Graphene is a hexagonal honeycomb lattice made up of a single layer of carbon atoms. It’s a physical form of carbon with a molecular bond length of 0.142 nanometres and each atom is connected to three more around it by bonds that are very tight. Graphene essentially has only two dimensions, and if we stack several layers of it on top of each other, we can turn it into graphite.

Research on graphene started in 1947 by physicist Philip R. Wallace, but it was only discovered by researchers from the University of Manchester in the United Kingdom in 2004 by Geim and Novoselov. They used a sticky tape to peel flakes from a lump of graphite, separating the layers until they were only one atom thick. The discovery was so revolutionary that they were awarded the Nobel Prize in 2010. 1 2

The “wonder material,” as graphene is often called, is one of the thinnest materials that we know of and the lightest compound ever discovered (weighing around 0.77 mg/m²). Graphene is also one of the strongest compounds (between 100-300 times stronger than steel), as well as one of the best heat and electricity conductors at room temperature (it has an electrical conductivity 70% higher than copper). 3 4 Again, you can see why it’s been overhyped.

However, it hasn’t been easy to scale up graphene production. Although it has all of the characteristics to be an excellent material in theory, manufacturing defect-free graphene is often too expensive. Its price can vary a lot based on the manufacturing conditions, and the methods for the mass-production of this material haven’t been cost-effective.5 It’s something that often happens to discoveries in the lab. Bringing it to market and producing it cheaply at scale can be extremely difficult.

Even though the best physical properties of graphene can be achieved using the peeling method proposed by Geim and Novoselov, it isn’t the most effective and feasible way to produce tons of graphene. Chemical vapor deposition (CVD) is one of the main processes utilized to produce graphene. This procedure consists of synthesizing graphene on a substrate, often copper foil, but it’s still a challenge to produce long sheets of this material at scale.

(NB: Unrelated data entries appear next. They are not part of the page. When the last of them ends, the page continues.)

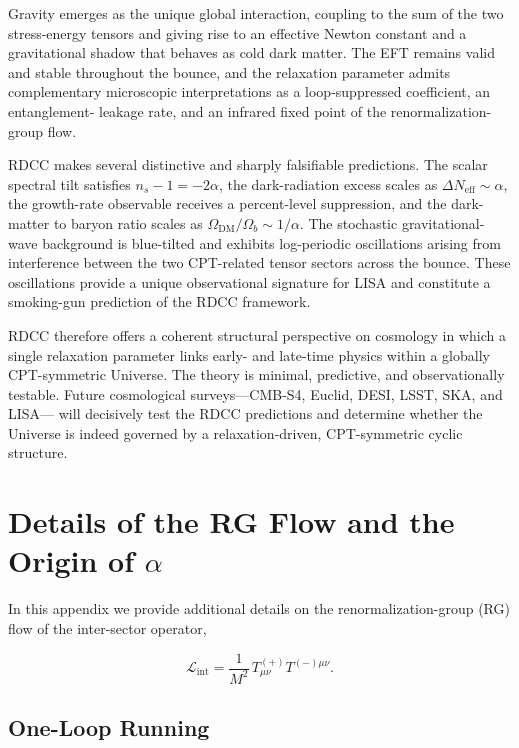 \documentclass[11pt,a4paper]{article}
\begin{document}
Gravity emerges as the unique global interaction, coupling to the sum of the two
stress-energy tensors and giving rise to an effective Newton constant and a
gravitational shadow that behaves as cold dark matter. The EFT remains valid and
stable throughout the bounce, and the relaxation parameter admits complementary
microscopic interpretations as a loop-suppressed coefficient, an entanglement-
leakage rate, and an infrared fixed point of the renormalization-group flow.

RDCC makes several distinctive and sharply falsifiable predictions. The scalar
spectral tilt satisfies \(n_{s} - 1 = -2\alpha\), the dark-radiation excess scales
as \(\Delta N_{\mathrm{eff}} \sim \alpha\), the growth-rate observable receives a
percent-level suppression, and the dark-matter to baryon ratio scales as
\(\Omega_{\mathrm{DM}}/\Omega_{b} \sim 1/\alpha\). The stochastic gravitational-wave
background is blue-tilted and exhibits log-periodic oscillations arising from
interference between the two CPT-related tensor sectors across the bounce. These
oscillations provide a unique observational signature for LISA and constitute a
smoking-gun prediction of the RDCC framework.

RDCC therefore offers a coherent structural perspective on cosmology in which a
single relaxation parameter links early- and late-time physics within a globally
CPT-symmetric Universe. The theory is minimal, predictive, and observationally
testable. Future cosmological surveys—CMB-S4, Euclid, DESI, LSST, SKA, and LISA—
will decisively test the RDCC predictions and determine whether the Universe is
indeed governed by a relaxation-driven, CPT-symmetric cyclic structure.

\clearpage

\appendix

\section{Details of the RG Flow and the Origin of \texorpdfstring{$\alpha$}{alpha}}
\label{app:RG}

In this appendix we provide additional details on the renormalization-group (RG)
flow of the inter-sector operator,

\[
\mathcal{L}_{\mathrm{int}}
    = \frac{1}{M^{2}}\,T^{(+)}_{\mu\nu} T^{(-)\mu\nu}.
\]

\subsection{One-Loop Running}
\end{document}

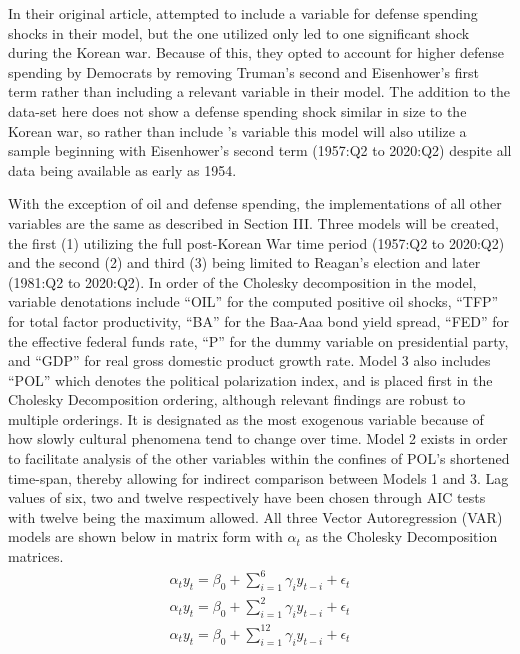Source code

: \documentclass[a4paper, 12pt]{article}
\begin{document}
In their original article,  attempted to include a variable for defense spending shocks in their model, but the one utilized \cite{ramey2011} only led to one significant shock during the Korean war. Because of this, they opted to account for higher defense spending by Democrats by removing Truman’s second and Eisenhower’s first term rather than including a relevant variable in their model. The addition to the data-set here does not show a defense spending shock similar in size to the Korean war, so rather than include \citeauthor{ramey2011}’s variable this model will also utilize a sample beginning with Eisenhower’s second term (1957:Q2 to 2020:Q2) despite all data being available as early as 1954. \par

With the exception of oil and defense spending, the implementations of all other variables are the same as described in Section III. Three models will be created, the first (1) utilizing the full post-Korean War time period (1957:Q2 to 2020:Q2) and the second (2) and third (3) being limited to Reagan's election and later (1981:Q2 to 2020:Q2). In order of the Cholesky decomposition in the model, variable denotations include “OIL” for the computed positive oil shocks, “TFP” for total factor productivity, “BA” for the Baa-Aaa bond yield spread, “FED” for the effective federal funds rate, “P” for the dummy variable on presidential party, and “GDP” for real gross domestic product growth rate. Model 3 also includes “POL” which denotes the political polarization index, and is placed first in the Cholesky Decomposition ordering, although relevant findings are robust to multiple orderings. It is designated as the most exogenous variable because of how slowly cultural phenomena tend to change over time. Model 2 exists in order to facilitate analysis of the other variables within the confines of POL's shortened time-span, thereby allowing for indirect comparison between Models 1 and 3. Lag values of six, two and twelve respectively have been chosen through AIC tests with twelve being the maximum allowed. All three Vector Autoregression (VAR) models are shown below in matrix form with $\alpha_t$ as the Cholesky Decomposition matrices.
\begin{align}
\alpha_ty_t = \beta_0 + \sum_{i=1}^6\gamma_iy_{t-i} + \epsilon_t\\
\alpha_ty_t = \beta_0 + \sum_{i=1}^2\gamma_iy_{t-i} + \epsilon_t\\
\alpha_ty_t = \beta_0 + \sum_{i=1}^{12}\gamma_iy_{t-i} + \epsilon_t
\end{align}
\end{document}
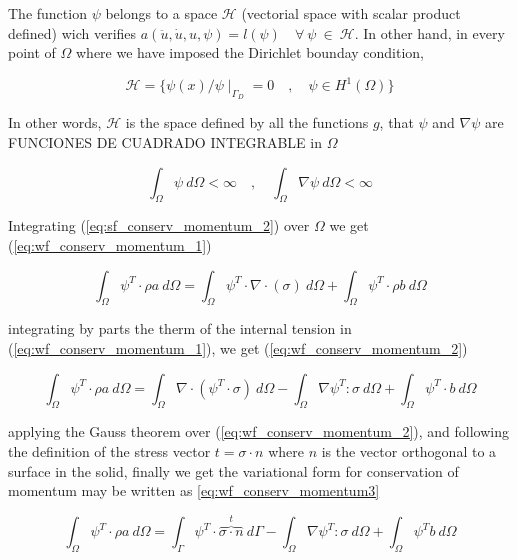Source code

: The function $\psi$ belongs to a space $\mathcal{H}$ (vectorial space
with scalar product defined) wich verifies
$a(\ddot{u},\dot{u},u,\psi)=l(\psi) \quad \forall\ \psi\ \in\
\mathcal{H}$. In other hand, in every point of $\Omega$ where we have
imposed the Dirichlet bounday condition,


\begin{equation}
  \label{eq:hilbert_space}
  \mathcal{H} = \{  \psi(x)/\psi \mid_{\Gamma_D} = 0 \quad , \quad \psi \in H^1(\Omega)  \}
\end{equation}

In other words, $\mathcal{H}$ is the space defined by all the
functions $g$, that $ \psi$ and $\nabla \psi$ are FUNCIONES DE
CUADRADO INTEGRABLE in $\Omega$

\begin{equation}
  \label{eq:def_psi}
  \int_{\Omega}\psi\ d\Omega < \infty \quad , \quad \int_{\Omega}\nabla\psi\ d\Omega < \infty
\end{equation}

Integrating (\ref{eq:sf_conserv_momentum_2}) over $\Omega$ we get
(\ref{eq:wf_conserv_momentum_1})

\begin{equation}
  \label{eq:wf_conserv_momentum_1}
  \int_{\Omega} \psi^T \cdot \rho a\ d\Omega = \int_{\Omega} \psi^T \cdot \nabla\cdot(\sigma)\ d\Omega + \int_{\Omega} \psi^T \cdot \rho b\ d\Omega
\end{equation}

integrating by parts the therm of the internal tension in
(\ref{eq:wf_conserv_momentum_1}), we get (\ref{eq:wf_conserv_momentum_2})

\begin{equation}
  \label{eq:wf_conserv_momentum_2}
  \int_{\Omega} \psi^T\cdot \rho a\ d\Omega = \int_{\Omega}  \nabla\cdot \left( \psi^T \cdot
    \sigma \right)\ d\Omega - \int_{\Omega}  \nabla\psi^T : \sigma\ d\Omega
  + \int_{\Omega} \psi^T\cdot b\ d\Omega
\end{equation}

applying the Gauss theorem over (\ref{eq:wf_conserv_momentum_2}), and following the definition of the stress
vector $t = \sigma \cdot n$ where $n$ is the vector orthogonal to a
surface in the solid, finally we get the variational form for
conservation of momentum may be written as
\ref{eq:wf_conserv_momentum3}

\begin{equation}
  \label{eq:wf_conserv_momentum3}
  \int_{\Omega} \psi^T \cdot \rho a\ d\Omega = \int_{\Gamma}  \psi^T
  \cdot \overbrace{\sigma \cdot n}^{t}\ d\Gamma - \int_{\Omega}  \nabla \psi^T : \sigma\ d\Omega
  + \int_{\Omega} \psi^T b\ d\Omega  
\end{equation}



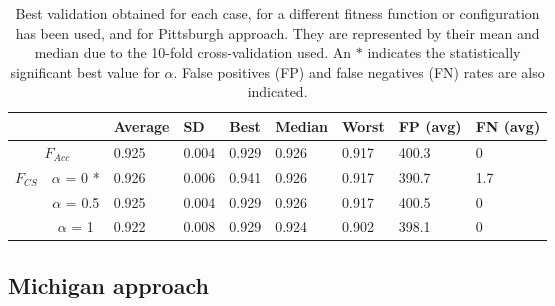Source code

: \documentclass[a4paper,10pt,twocolumn,preprint,3p]{elsarticle}
\begin{document}
\begin{table*}
\begin{center}
\begin{tabular}{cc|l|l|l|l|l|l|l|}
\cline{3-9}
                                                &                & Average & SD & Best       & Median & Worst & FP (avg) & FN (avg)   \\ \hline
\multicolumn{2}{|c|}{$F_{Acc}$}                                  & 0.925 & 0.004 & 0.929      & 0.926  & 0.917 & 400.3 & 0 \\ \hline
\multicolumn{1}{|c|}{\multirow{3}{*}{$F_{CS}$}} & $\alpha$ = 0 *  & 0.926 & 0.006 & 0.941     & 0.926   & 0.917 & 390.7 & 1.7 \\ \cline{2-9} 
\multicolumn{1}{|c|}{}                          & $\alpha$ = 0.5 & 0.925 & 0.004 & 0.929       & 0.926   & 0.917 & 400.5 & 0 \\ \cline{2-9} 
\multicolumn{1}{|c|}{}                          & $\alpha$ = 1   & 0.922  & 0.008 & 0.929       & 0.924 & 0.902 & 398.1 & 0 \\ \hline
\end{tabular}
\caption{Best validation obtained for each case, for a different fitness function or configuration has been used, and for Pittsburgh approach. They are represented by their mean and median due to the 10-fold cross-validation used. An $*$ indicates the  statistically significant best value for $\alpha$. False positives (FP) and false negatives (FN) rates are also indicated.}
\label{tab:pittsburghVAL}
\end{center}
\end{table*}

\subsection{Michigan approach}
\end{document}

However, one example of a partnership trying to push this boundary is the joint venture formed between the Chinese company, Hangzhou ­Cable Co, and the University of New South Wales that’s trying to manufacture graphene power cables. The cables could reduce electricity leakages, lowering electricity costs and carbon emissions while improving the quality of grid transmission. The technology developed by the university could save about 275 TWh in theory. While that’s very interesting, we haven’t seen the innovation come out of the lab yet.6

Even so, graphene isn’t just a list of unkept promises. There are a lot of places it’s creeping into production today and most of it is under the radar. In short, graphene has applications in places you might not expect.

Because graphene is strong, light, and an outstanding heat conductor, it can be a great material for producing heat sinks or heat dissipation films. Huawei’s latest smartphones, for example, have adopted graphene-based thermal films and the British company Graphene Lighting is producing LED lights using graphene as a thermal dissipation solution. 7 8

Graphene can also be used for protective coatings with superior chemical, moisture, corrosion, and fire-resistance. The Chinese company The Sixth Element produces several graphene products, including a graphene-zinc anti-corrosion primer that’s suitable for offshore wind turbine towers and has a competitive price compared with zinc epoxy primers. The big benefit is how it can improve the anti-corrosion properties of paint by significantly reducing the amount of zinc powder and extending the lifespan of offshore wind turbines. 9 10

However, where I think graphene applications get super interesting is in the building sector. The Australian-based company First Graphene has its sights on the cement and concrete industry. Cement accounts for between 8-10% of CO2 emissions, which explains why it was a target for CO2 reduction at COP26. Forty of the world’s biggest cement and concrete companies have banded together to speed up the transition to greener concrete by pledging to reduce CO2 emissions by 25% by 2030. 11 12

I had a chance to talk to some of the scientists and managers at First Graphene to get some details on why graphene can help with this. In the cement production roadmap, the main focus of carbon emissions is associated with the rotary cement kilns, where the raw meal is burnt and calcined into something called clinker, which is used as the binder of cement. In this process, huge amounts of electricity are spent and for every ton of clinker produced, we’re talking about 800-900kg of CO2 per ton. 13 14 15 So, First Graphene is tackling the final grinding step, where graphene can improve the efficiency of the cement grinding process. Graphene reduces the surface energy forces that cause agglomeration, or clumping, of the newly fractured cement particles.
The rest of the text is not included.